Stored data
┏━━
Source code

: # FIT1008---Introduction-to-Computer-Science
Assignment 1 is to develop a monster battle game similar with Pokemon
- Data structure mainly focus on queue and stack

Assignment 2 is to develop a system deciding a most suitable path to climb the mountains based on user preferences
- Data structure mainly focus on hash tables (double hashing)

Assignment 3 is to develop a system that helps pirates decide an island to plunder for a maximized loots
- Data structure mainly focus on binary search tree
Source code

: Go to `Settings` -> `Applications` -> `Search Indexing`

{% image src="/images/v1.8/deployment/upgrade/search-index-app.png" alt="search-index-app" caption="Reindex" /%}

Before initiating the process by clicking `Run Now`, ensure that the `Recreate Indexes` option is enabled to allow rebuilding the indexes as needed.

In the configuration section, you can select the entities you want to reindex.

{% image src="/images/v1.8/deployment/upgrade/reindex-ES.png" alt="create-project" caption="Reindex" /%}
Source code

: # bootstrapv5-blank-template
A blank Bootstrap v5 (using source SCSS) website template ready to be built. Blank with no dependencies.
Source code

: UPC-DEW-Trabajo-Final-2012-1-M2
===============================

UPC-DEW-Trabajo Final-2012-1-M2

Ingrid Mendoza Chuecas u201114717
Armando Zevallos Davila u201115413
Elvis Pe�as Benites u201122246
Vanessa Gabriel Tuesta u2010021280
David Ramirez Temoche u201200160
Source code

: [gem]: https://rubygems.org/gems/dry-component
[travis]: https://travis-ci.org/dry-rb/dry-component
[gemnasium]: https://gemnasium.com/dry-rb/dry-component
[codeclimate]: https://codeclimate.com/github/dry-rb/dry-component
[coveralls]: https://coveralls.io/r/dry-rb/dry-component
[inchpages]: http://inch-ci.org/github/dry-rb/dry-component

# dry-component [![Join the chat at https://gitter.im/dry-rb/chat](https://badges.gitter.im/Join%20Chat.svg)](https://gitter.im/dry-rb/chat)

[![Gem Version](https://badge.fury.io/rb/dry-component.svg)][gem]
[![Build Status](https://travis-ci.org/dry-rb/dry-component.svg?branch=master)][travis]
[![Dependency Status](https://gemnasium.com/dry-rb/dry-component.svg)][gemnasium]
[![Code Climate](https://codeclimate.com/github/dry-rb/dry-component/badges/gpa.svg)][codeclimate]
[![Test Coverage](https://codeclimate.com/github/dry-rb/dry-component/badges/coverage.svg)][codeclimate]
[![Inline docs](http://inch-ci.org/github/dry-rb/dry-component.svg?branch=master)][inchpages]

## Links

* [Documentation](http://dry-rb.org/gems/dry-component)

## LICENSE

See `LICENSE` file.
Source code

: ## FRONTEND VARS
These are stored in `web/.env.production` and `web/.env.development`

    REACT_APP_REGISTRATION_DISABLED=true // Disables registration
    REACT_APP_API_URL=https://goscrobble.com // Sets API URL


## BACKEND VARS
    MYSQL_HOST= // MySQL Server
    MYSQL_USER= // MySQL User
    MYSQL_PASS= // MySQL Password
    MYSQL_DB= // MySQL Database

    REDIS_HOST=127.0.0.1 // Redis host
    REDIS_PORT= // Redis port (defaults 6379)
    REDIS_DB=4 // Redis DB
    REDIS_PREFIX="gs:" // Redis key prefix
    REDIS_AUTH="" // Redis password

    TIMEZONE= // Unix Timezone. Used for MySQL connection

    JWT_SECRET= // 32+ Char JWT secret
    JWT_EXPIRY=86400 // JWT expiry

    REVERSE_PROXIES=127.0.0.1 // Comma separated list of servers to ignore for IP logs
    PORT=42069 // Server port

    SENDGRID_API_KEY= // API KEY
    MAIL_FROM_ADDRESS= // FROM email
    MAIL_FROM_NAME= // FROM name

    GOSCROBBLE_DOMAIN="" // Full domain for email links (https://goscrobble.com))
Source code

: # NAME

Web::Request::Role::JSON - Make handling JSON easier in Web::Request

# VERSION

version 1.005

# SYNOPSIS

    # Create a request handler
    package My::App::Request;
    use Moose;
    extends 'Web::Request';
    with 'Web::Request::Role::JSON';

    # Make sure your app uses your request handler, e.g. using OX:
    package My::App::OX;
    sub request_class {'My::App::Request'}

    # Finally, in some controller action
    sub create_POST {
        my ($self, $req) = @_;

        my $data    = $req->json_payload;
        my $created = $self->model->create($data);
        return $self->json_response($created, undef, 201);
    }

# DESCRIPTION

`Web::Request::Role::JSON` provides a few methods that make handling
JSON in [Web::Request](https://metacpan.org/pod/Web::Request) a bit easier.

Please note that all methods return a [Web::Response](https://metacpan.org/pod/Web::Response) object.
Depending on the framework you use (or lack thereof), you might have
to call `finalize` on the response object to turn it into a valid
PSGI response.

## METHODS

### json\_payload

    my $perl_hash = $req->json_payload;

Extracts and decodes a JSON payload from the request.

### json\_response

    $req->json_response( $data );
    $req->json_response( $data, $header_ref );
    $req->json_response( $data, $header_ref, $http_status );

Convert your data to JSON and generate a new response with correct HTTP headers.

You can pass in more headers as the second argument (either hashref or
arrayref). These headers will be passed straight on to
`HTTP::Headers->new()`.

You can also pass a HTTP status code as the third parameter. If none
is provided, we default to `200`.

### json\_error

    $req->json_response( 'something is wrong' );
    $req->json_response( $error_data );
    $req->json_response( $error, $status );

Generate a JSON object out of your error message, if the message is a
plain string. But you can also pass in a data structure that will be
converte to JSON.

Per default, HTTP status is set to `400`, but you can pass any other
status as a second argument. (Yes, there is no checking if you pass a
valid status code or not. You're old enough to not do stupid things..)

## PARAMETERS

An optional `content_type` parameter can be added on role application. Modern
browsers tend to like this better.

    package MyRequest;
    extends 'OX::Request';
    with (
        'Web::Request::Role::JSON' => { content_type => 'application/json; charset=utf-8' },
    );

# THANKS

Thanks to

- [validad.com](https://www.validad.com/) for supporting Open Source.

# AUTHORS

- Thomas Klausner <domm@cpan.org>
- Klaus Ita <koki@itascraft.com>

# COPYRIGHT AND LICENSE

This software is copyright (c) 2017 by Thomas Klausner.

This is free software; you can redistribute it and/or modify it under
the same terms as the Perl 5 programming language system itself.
┗━━
┏━━
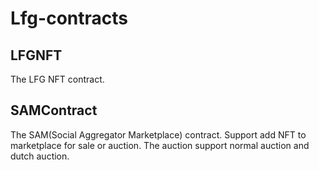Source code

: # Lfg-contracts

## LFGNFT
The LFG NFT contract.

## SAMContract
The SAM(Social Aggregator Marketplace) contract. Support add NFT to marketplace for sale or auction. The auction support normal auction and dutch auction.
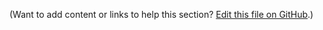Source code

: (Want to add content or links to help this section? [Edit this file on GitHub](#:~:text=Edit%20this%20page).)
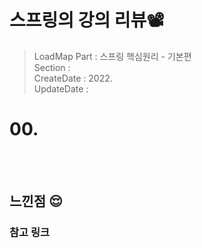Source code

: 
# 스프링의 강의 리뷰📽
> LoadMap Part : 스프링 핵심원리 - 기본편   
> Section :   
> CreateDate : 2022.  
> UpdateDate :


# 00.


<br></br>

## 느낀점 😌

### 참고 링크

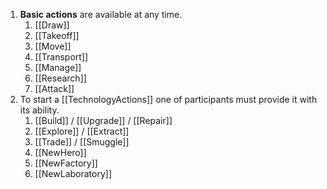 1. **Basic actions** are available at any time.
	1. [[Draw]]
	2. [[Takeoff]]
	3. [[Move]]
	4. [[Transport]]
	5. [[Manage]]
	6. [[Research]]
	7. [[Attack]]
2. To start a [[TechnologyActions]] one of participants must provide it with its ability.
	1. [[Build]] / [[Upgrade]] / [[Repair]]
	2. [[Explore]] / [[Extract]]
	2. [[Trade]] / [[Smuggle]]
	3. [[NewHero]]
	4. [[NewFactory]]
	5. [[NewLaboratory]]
┗━━
┏━━
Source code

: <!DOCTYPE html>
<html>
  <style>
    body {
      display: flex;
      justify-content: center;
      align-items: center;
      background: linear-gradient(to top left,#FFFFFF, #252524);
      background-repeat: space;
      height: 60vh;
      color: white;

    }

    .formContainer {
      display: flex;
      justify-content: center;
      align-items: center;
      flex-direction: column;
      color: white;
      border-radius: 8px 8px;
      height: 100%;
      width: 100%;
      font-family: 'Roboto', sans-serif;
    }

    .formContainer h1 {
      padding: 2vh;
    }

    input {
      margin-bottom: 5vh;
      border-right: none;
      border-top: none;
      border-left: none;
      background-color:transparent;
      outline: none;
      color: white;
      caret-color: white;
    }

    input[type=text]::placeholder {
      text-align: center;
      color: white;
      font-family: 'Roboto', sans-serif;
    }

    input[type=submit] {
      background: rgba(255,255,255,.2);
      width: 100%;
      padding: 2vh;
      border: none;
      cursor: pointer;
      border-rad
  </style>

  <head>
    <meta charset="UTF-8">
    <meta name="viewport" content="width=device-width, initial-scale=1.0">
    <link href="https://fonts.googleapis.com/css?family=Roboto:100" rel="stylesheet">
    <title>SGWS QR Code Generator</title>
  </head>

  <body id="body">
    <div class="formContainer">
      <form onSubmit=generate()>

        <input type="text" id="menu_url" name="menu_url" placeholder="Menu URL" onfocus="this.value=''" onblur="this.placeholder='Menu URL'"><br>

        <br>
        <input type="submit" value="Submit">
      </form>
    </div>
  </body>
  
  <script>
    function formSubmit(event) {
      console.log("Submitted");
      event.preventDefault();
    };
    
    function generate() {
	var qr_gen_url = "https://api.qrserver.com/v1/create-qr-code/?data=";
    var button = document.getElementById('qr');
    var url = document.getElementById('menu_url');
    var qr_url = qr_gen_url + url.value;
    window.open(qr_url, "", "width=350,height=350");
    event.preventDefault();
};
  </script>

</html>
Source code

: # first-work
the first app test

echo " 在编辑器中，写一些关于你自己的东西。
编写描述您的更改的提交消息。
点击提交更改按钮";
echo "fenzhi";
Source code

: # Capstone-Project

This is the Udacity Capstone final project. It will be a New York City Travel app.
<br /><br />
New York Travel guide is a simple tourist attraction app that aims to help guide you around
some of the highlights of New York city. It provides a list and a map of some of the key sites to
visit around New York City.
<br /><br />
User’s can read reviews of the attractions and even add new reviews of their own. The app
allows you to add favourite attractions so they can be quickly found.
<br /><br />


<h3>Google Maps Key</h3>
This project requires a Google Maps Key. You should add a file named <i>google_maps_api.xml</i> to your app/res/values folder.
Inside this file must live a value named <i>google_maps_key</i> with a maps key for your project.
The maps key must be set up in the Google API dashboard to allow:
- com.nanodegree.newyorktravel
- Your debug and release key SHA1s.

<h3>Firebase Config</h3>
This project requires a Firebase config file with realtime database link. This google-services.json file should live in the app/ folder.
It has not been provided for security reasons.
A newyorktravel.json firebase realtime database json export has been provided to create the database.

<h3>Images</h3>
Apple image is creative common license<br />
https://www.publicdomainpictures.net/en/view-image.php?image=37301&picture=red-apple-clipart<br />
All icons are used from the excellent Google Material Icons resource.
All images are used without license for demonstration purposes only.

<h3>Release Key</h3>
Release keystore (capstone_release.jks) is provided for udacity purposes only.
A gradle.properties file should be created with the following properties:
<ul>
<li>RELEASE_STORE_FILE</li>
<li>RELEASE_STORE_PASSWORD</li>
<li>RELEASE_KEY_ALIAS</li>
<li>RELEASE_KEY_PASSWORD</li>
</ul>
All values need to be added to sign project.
┗━━
### [PROBLEM]
Go through the entries above and report every line in which the word "width" appears.

### [ANSWER BOX]
      width: 100%;
      width: 100%;
    <meta name="viewport" content="width=device-width, initial-scale=1.0">
    window.open(qr_url, "", "width=350,height=350");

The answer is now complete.